The equipment to be used let's say was basic nonetheless, and coupled with untrained survey assistants (ships co volunteers) made for a very interesting process. To make it even more difficult the CO had put a 36 hour time limit to do the work.  I gave all the volunteers a rush around on the Kelvin Hughes echo sounder and the hand held portable Satnavs and Honda Hand Held Sonar Torches (used for divers for underwater work) and used with the inflatable over the shallows.  I guess that left me the Raytheon Deep Echo Sounder and plotting in the chart room..

Having briefed the CO, we started our task with vigour and after a 3 hour box search had managed to delineate  three cones.  The northern one required a rapid back down and inflatable was deployed which resulted in spot depths of 5 metres. Happy we had it covered and convinced no submarine activity moved on to the second cone to the south and east of this to Cone Two.  This cone was a very volcanic cone shape (Fuji-like) and  after a few hours we deduced this wasn't active.  With darkness approaching we tackled the third cone, well not so much a cone more a convoluted peak vent.  We approached this one from the south and at slow speed.  The depth to seaward started at around 3000 metres and rose steadily past 1500 metres.  Then it shot up and peaked as we reversed at 8 metres. The CO came and said that was close and I had a wry smile (pooped).  We decided to drop the inflatable into the water and found the depth at highest was 2metres.  And the water was boiling and the thermometer suggesting 50+ degrees.

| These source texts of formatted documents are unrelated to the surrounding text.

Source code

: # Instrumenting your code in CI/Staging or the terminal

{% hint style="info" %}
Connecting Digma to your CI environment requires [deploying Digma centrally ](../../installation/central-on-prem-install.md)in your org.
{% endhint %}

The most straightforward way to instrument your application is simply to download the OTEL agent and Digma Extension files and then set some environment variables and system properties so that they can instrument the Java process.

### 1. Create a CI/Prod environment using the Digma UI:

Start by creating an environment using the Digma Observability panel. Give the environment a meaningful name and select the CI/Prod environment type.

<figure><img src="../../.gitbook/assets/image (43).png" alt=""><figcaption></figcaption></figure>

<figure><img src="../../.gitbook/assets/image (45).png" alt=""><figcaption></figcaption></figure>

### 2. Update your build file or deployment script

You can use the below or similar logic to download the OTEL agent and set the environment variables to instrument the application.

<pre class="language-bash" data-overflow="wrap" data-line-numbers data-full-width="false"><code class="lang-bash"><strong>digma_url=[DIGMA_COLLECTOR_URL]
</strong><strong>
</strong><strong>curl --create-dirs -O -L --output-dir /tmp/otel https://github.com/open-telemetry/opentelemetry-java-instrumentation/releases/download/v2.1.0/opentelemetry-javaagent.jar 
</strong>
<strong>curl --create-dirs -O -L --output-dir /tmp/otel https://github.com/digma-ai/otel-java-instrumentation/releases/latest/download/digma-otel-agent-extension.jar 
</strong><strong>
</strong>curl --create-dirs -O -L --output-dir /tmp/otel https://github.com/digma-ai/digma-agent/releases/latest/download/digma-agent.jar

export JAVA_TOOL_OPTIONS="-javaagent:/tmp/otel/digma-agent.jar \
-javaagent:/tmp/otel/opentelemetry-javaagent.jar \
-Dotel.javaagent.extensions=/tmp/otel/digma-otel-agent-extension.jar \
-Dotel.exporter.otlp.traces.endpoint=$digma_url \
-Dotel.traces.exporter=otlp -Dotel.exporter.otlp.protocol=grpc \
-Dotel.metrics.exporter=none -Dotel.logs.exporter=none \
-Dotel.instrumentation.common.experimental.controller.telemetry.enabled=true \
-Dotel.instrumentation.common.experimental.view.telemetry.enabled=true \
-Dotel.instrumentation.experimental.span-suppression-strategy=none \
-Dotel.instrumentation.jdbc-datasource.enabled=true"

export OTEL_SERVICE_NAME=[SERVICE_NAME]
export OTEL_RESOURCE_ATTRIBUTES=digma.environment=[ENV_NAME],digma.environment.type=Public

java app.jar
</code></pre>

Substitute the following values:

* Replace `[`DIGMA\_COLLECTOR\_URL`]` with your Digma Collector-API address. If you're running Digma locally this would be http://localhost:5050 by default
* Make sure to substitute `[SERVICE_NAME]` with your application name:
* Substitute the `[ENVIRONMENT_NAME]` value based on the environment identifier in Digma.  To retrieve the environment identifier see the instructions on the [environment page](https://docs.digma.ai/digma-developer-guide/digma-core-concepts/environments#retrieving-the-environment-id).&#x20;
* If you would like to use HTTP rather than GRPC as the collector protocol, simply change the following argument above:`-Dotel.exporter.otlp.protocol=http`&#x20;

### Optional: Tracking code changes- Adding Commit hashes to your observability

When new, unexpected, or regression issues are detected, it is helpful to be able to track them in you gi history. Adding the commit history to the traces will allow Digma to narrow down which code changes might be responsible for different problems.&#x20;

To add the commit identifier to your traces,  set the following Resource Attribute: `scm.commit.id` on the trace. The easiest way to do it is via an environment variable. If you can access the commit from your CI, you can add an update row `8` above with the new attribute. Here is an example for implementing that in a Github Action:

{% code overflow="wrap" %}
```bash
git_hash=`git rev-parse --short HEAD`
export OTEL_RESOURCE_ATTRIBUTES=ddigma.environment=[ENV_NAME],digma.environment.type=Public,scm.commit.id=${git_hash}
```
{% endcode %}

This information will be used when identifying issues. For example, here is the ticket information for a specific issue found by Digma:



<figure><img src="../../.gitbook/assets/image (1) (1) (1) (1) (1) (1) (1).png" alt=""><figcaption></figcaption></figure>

Having got as much of this cone done, we worked through the night south and west of that cone to ensure there were no other submarine volcanoes which there weren't.  Having done a 36 hour straight shift and same for some of the crew and the CO, we retired to our pits after a top scran, job well done. BZ to tech staff, sonarmen, and those also that helped.

And finally.  This thing blows without any warning.  Just imagine that after reading this :)

Editted 14/3/2018 an Undersea Volcano.

Click on this link

Japanese survey ship lost surveying an Undersea Volcano.


  1. Would love to hear a lot more of these stories :)

    1. Must finish that memoir for you. Stories like this I'll do one a week see how that goes. Did you hear the one about the seal or the Manta Rays - or the Whaleshark - NO!! What a terrible father I have been.

    2. The story to time ratio has not been in our favour!

    3. Is anything really in our favour??